Mas a cautela pública contrasta com a demanda crescente dos países pobres e vulneráveis por definições sobre financiamento já nesta Conferência de Marrakech – ainda com os Estados Unidos nas conversas diplomáticas. “Nós precisamos manter o momentum do Acordo de Paris e avançar em decisões aqui em Marrakech, pois as vidas nas pequenas ilhas estão sob risco cada vez maior”, defende Sopoaga.
A principal demanda desses países na COP 22 é a antecipação das discussões sobre financiamento. No cronograma original de implementação do Acordo de Paris, definido no ano passado, essa conversa aconteceria a partir de 2018. Porém, com o adiantamento da entrada em vigor do Acordo (que aconteceu no último dia 04, três anos antes do previsto), os países pobres querem antecipar as negociações nesse ponto para antes de 2018, o que vem sendo contestado pelos países ricos. Essa demanda já existia antes da vitória de Trump nos Estados Unidos, mas ganhou força decisiva depois da confirmação do resultado eleitoral norte-americano.

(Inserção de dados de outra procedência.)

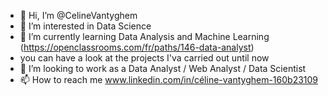 - 👋 Hi, I’m @CelineVantyghem
- 👀 I’m interested in Data Science
- 🌱 I’m currently learning Data Analysis and Machine Learning (https://openclassrooms.com/fr/paths/146-data-analyst)
-   you can have a look at the projects I'va carried out until now
- 💞️ I’m looking to work as a Data Analyst / Web Analyst / Data Scientist
- 📫 How to reach me www.linkedin.com/in/céline-vantyghem-160b23109
<!---
CelineVantyghem/CelineVantyghem is a ✨ special ✨ repository because its `README.md` (this file) appears on your GitHub profile.
You can click the Preview link to take a look at your changes.
--->
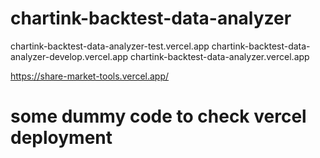 # chartink-backtest-data-analyzer
chartink-backtest-data-analyzer-test.vercel.app
chartink-backtest-data-analyzer-develop.vercel.app
chartink-backtest-data-analyzer.vercel.app

https://share-market-tools.vercel.app/

# some dummy code to check vercel deployment

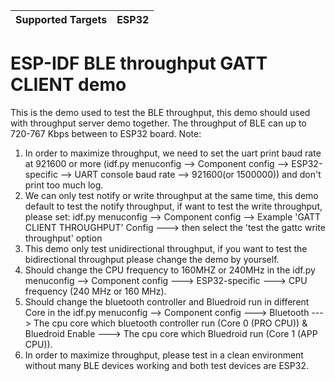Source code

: | Supported Targets | ESP32 |
| ----------------- | ----- |

ESP-IDF BLE throughput GATT CLIENT demo
========================

This is the demo used to test the BLE throughput, this demo should used with throughput server demo together. 
The throughput of BLE can up to 720-767 Kbps between to ESP32 board.
Note: 
1. In order to maximize throughput, we need to set the uart print baud rate at 921600 or more (idf.py menuconfig --> Component config --> ESP32-specific --> UART console baud rate --> 921600(or 1500000)) and don't print too much log.
2. We can only test notify or write throughput at the same time, this demo default to test the notify throughput, if want to test the write throughput, 
please set: idf.py menuconfig --> Component config --> Example 'GATT CLIENT THROUGHPUT' Config  ---> then select the 'test the gattc write throughput' option
3. This demo only test unidirectional throughput, if you want to test the bidirectional throughput please change the demo by yourself.
4. Should change the CPU frequency to 160MHZ or 240MHz in the idf.py menuconfig --> Component config  ---> ESP32-specific  ---> CPU frequency (240 MHz or 160 MHz).
5. Should change the bluetooth controller and Bluedroid run in different Core in the idf.py menuconfig --> Component config  ---> Bluetooth  ---> The cpu core which bluetooth controller run (Core 0 (PRO CPU))   & Bluedroid Enable  ---> The cpu core which Bluedroid run (Core 1 (APP CPU)).
6. In order to maximize throughput, please test in a clean environment without many BLE devices working and both test devices are ESP32.

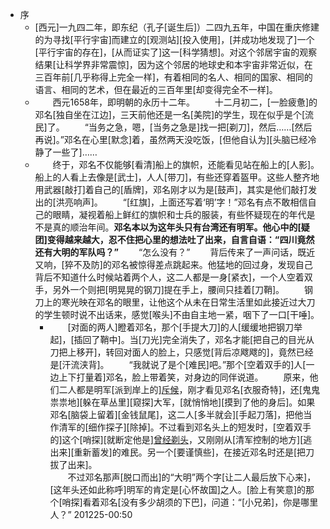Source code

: - 序
    - [西元]一九四二年，即东纪（孔子[诞生后]）二四九五年，中国在重庆修建的为寻找[平行宇宙]而建立的[观测站][投入使用]，[并成功地发现了]一个[平行宇宙的存在]，[从而证实了]这一[科学猜想]。对这个邻居宇宙的观察结果[让科学界非常震惊]，因为这个邻居的地球史和本宇宙非常近似，在三百年前[几乎称得上完全一样]，有着相同的名人、相同的国家、相同的语言、相同的艺术，但在最近的三百年里[却变得完全不一样]。
    - 　　西元1658年，即明朝的永历十二年。
　　十二月初二，[一脸疲惫]的邓名[独自坐在江边]，三天前他还是一名[美院]的学生，现在似乎是个[流民]了。
　　“当务之急，嗯，[当务之急是]找一把[剃刀]，然后……[然后再说]。”邓名在心里[默念]着，虽然两天没吃饭，[但他自认为][头脑已经冷静了一些了]……
    - 　　终于，邓名不仅能够[看清]船上的旗帜，还能看见站在船上的[人影]。船上的人看上去像是[武士]，人人[带刀]，有些还穿着盔甲。这些人整齐地用武器[敲打]着自己的[盾牌]，邓名刚才以为是[鼓声]，其实是他们敲打发出的[洪亮响声]。
　　“[红旗]，上面还写着‘明’字！”邓名有点不敢相信自己的眼睛，凝视着船上鲜红的旗帜和士兵的服装，有些怀疑现在的年代是不是真的顺治年间。**邓名本以为这年头只有台湾还有明军。他心中的[疑团]变得越来越大，忍不住把心里的想法吐了出来，自言自语：“四川竟然还有大明的军队吗？”**
　　“怎么没有？”
　　背后传来了一声问话，既近又响，[猝不及防]的邓名被惊得差点跳起来。他猛地的回过身，发现自己背后不知道什么时候站着两个人，这二人都是一身[紧衣]，一个人空着双手，另外一个则把[明晃晃的钢刀]提在手上，腰间只挂着[刀鞘]。
　　钢刀上的寒光映在邓名的眼里，让他这个从未在日常生活里如此接近过大刀的学生顿时说不出话来，感觉[喉头]不由自主地一紧，咽下了一口[干唾]。
        - 　　[对面的两人]瞪着邓名，那个[手提大刀]的人[缓缓地把钢刀举起]，[插回了鞘中]。当[刀光]完全消失了，邓名才能[把自己的目光从刀把上移开]，转回对面人的脸上，只感觉[背后凉飕飕的]，竟然已经是[汗流浃背]。
　　“我就说了是个[难民]吧。”那个[空着双手的]人[一边上下打量着]邓名，脸上带着笑，对身边的同伴说道。
　　原来，他们二人都是明军[派到岸上的][斥候]([[scout]])，刚才看见邓名[衣服奇特]，还[鬼鬼祟祟地][躲在草丛里][窥探]大军，[就悄悄地][摸到了他的身后]。如果邓名[脑袋上留着][金钱鼠尾]，这二人[多半就会][手起刀落]，把他当作清军的[细作探子][除掉]。不过看到邓名头上的短发时，[空着双手的]这个[哨探][就断定他是][曾经剃头](((dWkXdUYf0)))，又刚刚从[清军控制的地方][逃出来][重新蓄发]的难民。另一个[要谨慎些]，在接近邓名时还是[把刀拔了出来]。  
　　不过邓名那声[脱口而出]的“大明”两个字[让二人最后放下心来]，[这年头还如此称呼]明军的肯定是[心怀故国]之人。[脸上有笑意]的那个[哨探]看着邓名[没有多少胡须的下巴]，问道：“[小兄弟]，你是哪里人？”
201225-00:50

Para aliviar a tensão, alguns países desenvolvidos apresentaram promessas de financiamento relacionado a clima durante a COP 22. Alemanha, Estados Unidos e Reino Unido anunciaram apoio de US$ 50 milhões junto ao GEF para apoiar os países pobres no monitoramento de suas emissões de carbono nos próximos anos. O governo alemão também anunciou a destinação de 50 milhões de euros ao Fundo para Adaptação.
No entanto, para irritação dos países pobres, a falta de clareza quanto ao cumprimento desses compromissos financeiros persiste. “Baseado em nossa experiência passada, não podemos ser confiantes de que as promessas apresentadas vão gerar os níveis esperados de financiamento no tempo necessário”, lamenta Anwar Manju, ministro do meio ambiente de Bangladesh.